The four Chelsea F.C. fans accused of aggravated violence against a black man on the Paris Metro before a visit to Parc de Princes in 2015 have been given suspended sentences by a Parisean court. James Fairbairn, 25, Richard Barklie, a 52 year old former police officer, William Simpson, 27, and Joshua Parsons, 22, denied that their actions before a Champions League fixture had been racist in nature.

Souleymane Sylla, a thirty five year old Parisian salesman and father of four, faced a stream of racist abuse as he attempted to board a Metro at the Richelieu-Drouot station.

The court was shown footage of the four men chanting racist songs. Today, four men were ordered to pay Sylla 10,000 euros (£8,500) in compensation for the abuse he suffered.

Justice finally served

After the hearing, Sylla sad: "I am glad to see justice done. I was not afraid of the men in court, I have been waiting two years for justice and today I finally received it." The Chelsea fans can be heard chanting "we are racist, we are racist and that's the way we like it" in footage that emerged online following the incident. The Palais de Justice saw footage of the events that transpired in February 2015 before convicting Fairbairn, Barklie, Simpson and Parsons.

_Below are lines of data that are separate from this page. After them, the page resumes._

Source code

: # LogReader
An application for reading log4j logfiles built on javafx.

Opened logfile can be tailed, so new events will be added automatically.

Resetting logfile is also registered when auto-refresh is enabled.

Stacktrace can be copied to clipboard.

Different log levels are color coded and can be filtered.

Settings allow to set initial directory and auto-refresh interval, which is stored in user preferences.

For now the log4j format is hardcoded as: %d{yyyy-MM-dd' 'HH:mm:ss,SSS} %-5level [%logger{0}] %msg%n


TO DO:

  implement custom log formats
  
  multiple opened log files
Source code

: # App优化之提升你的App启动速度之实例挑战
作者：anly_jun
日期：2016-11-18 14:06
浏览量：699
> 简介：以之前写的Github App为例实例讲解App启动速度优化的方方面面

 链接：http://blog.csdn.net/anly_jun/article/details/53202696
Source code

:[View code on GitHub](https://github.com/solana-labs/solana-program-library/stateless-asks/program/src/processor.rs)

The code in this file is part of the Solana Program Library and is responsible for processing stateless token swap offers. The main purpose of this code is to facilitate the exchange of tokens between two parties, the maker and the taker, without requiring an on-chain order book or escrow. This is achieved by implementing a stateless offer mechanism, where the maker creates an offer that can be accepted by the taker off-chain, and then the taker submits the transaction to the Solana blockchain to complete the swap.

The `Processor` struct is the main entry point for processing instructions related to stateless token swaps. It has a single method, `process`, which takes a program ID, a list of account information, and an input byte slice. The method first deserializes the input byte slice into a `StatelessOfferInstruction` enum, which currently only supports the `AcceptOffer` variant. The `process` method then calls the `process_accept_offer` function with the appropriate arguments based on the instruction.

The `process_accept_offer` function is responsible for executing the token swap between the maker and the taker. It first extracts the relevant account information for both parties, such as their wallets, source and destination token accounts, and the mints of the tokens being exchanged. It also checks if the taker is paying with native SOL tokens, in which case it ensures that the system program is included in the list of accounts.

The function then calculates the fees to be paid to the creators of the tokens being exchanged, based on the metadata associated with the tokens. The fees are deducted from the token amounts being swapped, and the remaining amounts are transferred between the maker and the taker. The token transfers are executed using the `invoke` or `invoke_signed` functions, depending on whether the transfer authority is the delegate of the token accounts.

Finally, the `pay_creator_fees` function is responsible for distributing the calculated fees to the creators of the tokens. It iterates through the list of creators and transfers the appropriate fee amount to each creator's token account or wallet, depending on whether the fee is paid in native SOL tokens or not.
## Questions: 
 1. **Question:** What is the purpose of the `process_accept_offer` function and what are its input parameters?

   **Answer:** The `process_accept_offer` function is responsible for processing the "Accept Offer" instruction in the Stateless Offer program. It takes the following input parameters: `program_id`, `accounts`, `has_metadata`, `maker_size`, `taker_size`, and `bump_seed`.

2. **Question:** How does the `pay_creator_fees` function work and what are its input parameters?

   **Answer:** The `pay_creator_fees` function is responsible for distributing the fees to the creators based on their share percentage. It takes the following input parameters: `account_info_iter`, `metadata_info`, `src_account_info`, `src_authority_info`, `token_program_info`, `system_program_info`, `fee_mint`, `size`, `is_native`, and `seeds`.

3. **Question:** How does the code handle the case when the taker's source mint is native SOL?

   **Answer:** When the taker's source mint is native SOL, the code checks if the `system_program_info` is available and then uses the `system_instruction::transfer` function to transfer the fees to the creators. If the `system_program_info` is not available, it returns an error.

When the footage emerged, Chelsea F.C.

were quick to condemn the video. A spokesman stated: "At Chelsea F.C. we vehemently condemn all racist behaviour. Such behaviour is abhorrent and has no place in Football or society at large". Antonio Conte, the Chelsea manager that has played a huge part in Chelsea's success this season, also condemned the incident in a press conference before his team faces Tottenham Hostspur.

The French court said: " The trail is a landmark case in anti-Racism prosecutions and a clear cut example of racism. It is rare to have such a clear cut, unabashed, violently racist incident".

Chelsea arrests

According to a Guardian study, Chelsea, who sit top of the Premier League, had the most arrests pertaining to racist incidents last season, with twenty eight arrests.

Stoke came second in the list with twenty six while Sunderland sat third with a total of twenty five arrests pertaining to racist behaviour from fans. Although arrests relating to racist behaviour have significantly decreased over the past twenty years, the incident in Paris inspired a concerted effort to expel racism from football.